It just feels like a bit of a turning point, I've been feeling very anxious of late.
I know my time is running out to have children, and whilst I know it's perfectly possible at an older age, it may not be for me who knows? Sadly I can't afford my eggs frozen or anything like that.
I have a boyfriend and the relationship is great. We don't live together, I own and atm he's renting a flatshare with a friend. We've said we'd love to move together, we've talked about him moving here but it's too far a commute from his job so it wouldn't be easy, and he is really happy with his job there.
I don't know what the solution is with me owning this, I can't just sell it overnight and I want to hold onto it.
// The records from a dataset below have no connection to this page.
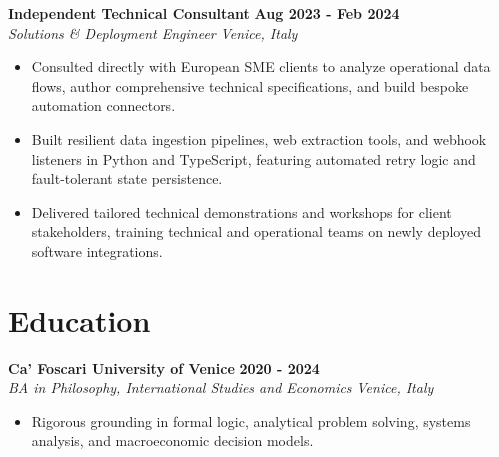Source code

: \documentclass[10pt,a4paper]{article}
\newcommand{\role}[4]{%
  \textbf{#1} \hfill \textbf{#2}\\[1pt]%
  \textit{#3} \hfill \textit{#4}\\[2pt]%
}
\begin{document}
\role{Independent Technical Consultant}{Aug 2023 - Feb 2024}{Solutions \& Deployment Engineer}{Venice, Italy}
\begin{itemize}
  \item Consulted directly with European SME clients to analyze operational data flows, author comprehensive technical specifications, and build bespoke automation connectors.
  \item Built resilient data ingestion pipelines, web extraction tools, and webhook listeners in Python and TypeScript, featuring automated retry logic and fault-tolerant state persistence.
  \item Delivered tailored technical demonstrations and workshops for client stakeholders, training technical and operational teams on newly deployed software integrations.
\end{itemize}

\section{Education}
\role{Ca' Foscari University of Venice}{2020 - 2024}{BA in Philosophy, International Studies and Economics}{Venice, Italy}
\begin{itemize}
  \item Rigorous grounding in formal logic, analytical problem solving, systems analysis, and macroeconomic decision models.
\end{itemize}
\end{document}

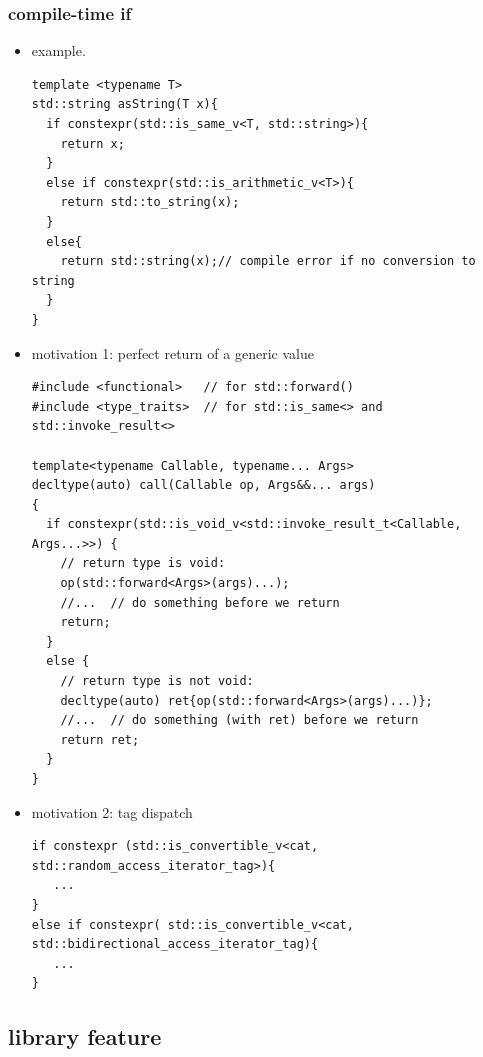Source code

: \documentclass[a4paper,11pt,twoside]{book}
\begin{document}
\subsubsection{compile-time if}
\begin{itemize}
		\item example.
\begin{lstlisting}
template <typename T>
std::string asString(T x){
  if constexpr(std::is_same_v<T, std::string>){
    return x;
  }
  else if constexpr(std::is_arithmetic_v<T>){
    return std::to_string(x);
  }
  else{
    return std::string(x);// compile error if no conversion to string
  }
}
\end{lstlisting}
		\item motivation 1: perfect return of a generic value
\begin{lstlisting}
#include <functional>   // for std::forward()
#include <type_traits>  // for std::is_same<> and std::invoke_result<>

template<typename Callable, typename... Args>
decltype(auto) call(Callable op, Args&&... args)
{
  if constexpr(std::is_void_v<std::invoke_result_t<Callable, Args...>>) {
    // return type is void:
    op(std::forward<Args>(args)...);
    //...  // do something before we return
    return;
  }
  else {
    // return type is not void:
    decltype(auto) ret{op(std::forward<Args>(args)...)};
    //...  // do something (with ret) before we return
    return ret;
  }
}
\end{lstlisting}
\item motivation 2: tag dispatch
\begin{lstlisting}
if constexpr (std::is_convertible_v<cat, std::random_access_iterator_tag>){
   ...
}
else if constexpr( std::is_convertible_v<cat, std::bidirectional_access_iterator_tag){
   ...
}
\end{lstlisting}

\end{itemize}


\subsection{library feature}
\end{document}
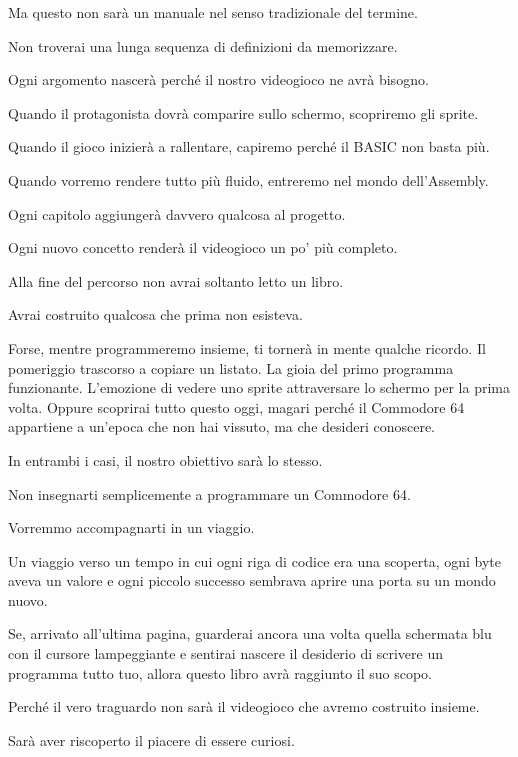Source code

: \documentclass{article}
\begin{document}
Ma questo non sarà un manuale nel senso tradizionale del termine.

Non troverai una lunga sequenza di definizioni da memorizzare.

Ogni argomento nascerà perché il nostro videogioco ne avrà bisogno.

Quando il protagonista dovrà comparire sullo schermo, scopriremo gli sprite.

Quando il gioco inizierà a rallentare, capiremo perché il BASIC non basta più.

Quando vorremo rendere tutto più fluido, entreremo nel mondo dell'Assembly.

Ogni capitolo aggiungerà davvero qualcosa al progetto.

Ogni nuovo concetto renderà il videogioco un po' più completo.

Alla fine del percorso non avrai soltanto letto un libro.

Avrai costruito qualcosa che prima non esisteva.

Forse, mentre programmeremo insieme, ti tornerà in mente qualche ricordo. Il pomeriggio trascorso a copiare un listato.
La gioia del primo programma funzionante. L'emozione di vedere uno sprite attraversare lo schermo per la prima volta.
Oppure scoprirai tutto questo oggi, magari perché il Commodore 64 appartiene a un'epoca che non hai vissuto, ma che
desideri conoscere.

In entrambi i casi, il nostro obiettivo sarà lo stesso.

Non insegnarti semplicemente a programmare un Commodore 64.

Vorremmo accompagnarti in un viaggio.

Un viaggio verso un tempo in cui ogni riga di codice era una scoperta, ogni byte aveva un valore e ogni piccolo successo
sembrava aprire una porta su un mondo nuovo.

Se, arrivato all'ultima pagina, guarderai ancora una volta quella schermata blu con il cursore lampeggiante e sentirai
nascere il desiderio di scrivere un programma tutto tuo, allora questo libro avrà raggiunto il suo scopo.

Perché il vero traguardo non sarà il videogioco che avremo costruito insieme.

Sarà aver riscoperto il piacere di essere curiosi.


\bigskip
\end{document}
Maybe I could try and rent it out and then we rent somewhere together?
His best mate got married to his wife 18 months after meeting her. I know he doesn't want to marry me yet, we've been together a year but I know if he wanted to he'd have said it. Most people my age are married and or have children.. I mean I'm glad I didn't marry the people I was with when younger, and besides they didn't want to anyway.
I'm not fully happy with who I am, I lack confidence, and have around 1.5k of debt which I know is not that much in the grand scheme of things but it weighs me down. Any advice? I just didn't think I'd be here at 35.
Sick of hearing 'when you know you know' and all that stuff because it never applies to me!